[Collected data]

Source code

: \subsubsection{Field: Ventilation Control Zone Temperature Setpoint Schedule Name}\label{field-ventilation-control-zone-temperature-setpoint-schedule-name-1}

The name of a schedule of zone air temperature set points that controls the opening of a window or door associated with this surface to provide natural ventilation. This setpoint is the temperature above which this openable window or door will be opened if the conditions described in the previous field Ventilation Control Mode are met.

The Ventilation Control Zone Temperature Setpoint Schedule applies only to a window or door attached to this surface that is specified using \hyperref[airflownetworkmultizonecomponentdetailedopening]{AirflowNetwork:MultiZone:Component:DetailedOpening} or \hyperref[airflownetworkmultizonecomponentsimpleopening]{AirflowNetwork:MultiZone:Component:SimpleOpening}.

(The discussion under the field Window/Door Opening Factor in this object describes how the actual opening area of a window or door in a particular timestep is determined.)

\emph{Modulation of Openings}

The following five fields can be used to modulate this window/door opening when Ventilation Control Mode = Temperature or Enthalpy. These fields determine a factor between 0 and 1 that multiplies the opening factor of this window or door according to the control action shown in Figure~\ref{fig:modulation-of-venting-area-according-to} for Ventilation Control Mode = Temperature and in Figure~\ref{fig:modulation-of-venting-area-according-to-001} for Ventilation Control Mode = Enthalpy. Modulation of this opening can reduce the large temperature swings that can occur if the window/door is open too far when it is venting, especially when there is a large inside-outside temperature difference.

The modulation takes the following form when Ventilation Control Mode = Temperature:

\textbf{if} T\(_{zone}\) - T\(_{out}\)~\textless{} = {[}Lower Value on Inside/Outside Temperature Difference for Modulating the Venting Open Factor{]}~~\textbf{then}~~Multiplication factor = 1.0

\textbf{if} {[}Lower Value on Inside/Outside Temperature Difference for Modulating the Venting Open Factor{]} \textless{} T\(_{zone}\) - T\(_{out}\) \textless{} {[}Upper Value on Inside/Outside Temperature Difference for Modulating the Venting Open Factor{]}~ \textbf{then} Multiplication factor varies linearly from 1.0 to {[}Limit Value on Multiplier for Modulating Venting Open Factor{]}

■ WHAT YOU SHOULD DO
From the data above, extract every line in its exact form.

■ THE COMPLETED TASK
Source code

: \subsubsection{Field: Ventilation Control Zone Temperature Setpoint Schedule Name}\label{field-ventilation-control-zone-temperature-setpoint-schedule-name-1}

The name of a schedule of zone air temperature set points that controls the opening of a window or door associated with this surface to provide natural ventilation. This setpoint is the temperature above which this openable window or door will be opened if the conditions described in the previous field Ventilation Control Mode are met.

The Ventilation Control Zone Temperature Setpoint Schedule applies only to a window or door attached to this surface that is specified using \hyperref[airflownetworkmultizonecomponentdetailedopening]{AirflowNetwork:MultiZone:Component:DetailedOpening} or \hyperref[airflownetworkmultizonecomponentsimpleopening]{AirflowNetwork:MultiZone:Component:SimpleOpening}.

(The discussion under the field Window/Door Opening Factor in this object describes how the actual opening area of a window or door in a particular timestep is determined.)

\emph{Modulation of Openings}

The following five fields can be used to modulate this window/door opening when Ventilation Control Mode = Temperature or Enthalpy. These fields determine a factor between 0 and 1 that multiplies the opening factor of this window or door according to the control action shown in Figure~\ref{fig:modulation-of-venting-area-according-to} for Ventilation Control Mode = Temperature and in Figure~\ref{fig:modulation-of-venting-area-according-to-001} for Ventilation Control Mode = Enthalpy. Modulation of this opening can reduce the large temperature swings that can occur if the window/door is open too far when it is venting, especially when there is a large inside-outside temperature difference.

The modulation takes the following form when Ventilation Control Mode = Temperature:

\textbf{if} T\(_{zone}\) - T\(_{out}\)~\textless{} = {[}Lower Value on Inside/Outside Temperature Difference for Modulating the Venting Open Factor{]}~~\textbf{then}~~Multiplication factor = 1.0

\textbf{if} {[}Lower Value on Inside/Outside Temperature Difference for Modulating the Venting Open Factor{]} \textless{} T\(_{zone}\) - T\(_{out}\) \textless{} {[}Upper Value on Inside/Outside Temperature Difference for Modulating the Venting Open Factor{]}~ \textbf{then} Multiplication factor varies linearly from 1.0 to {[}Limit Value on Multiplier for Modulating Venting Open Factor{]}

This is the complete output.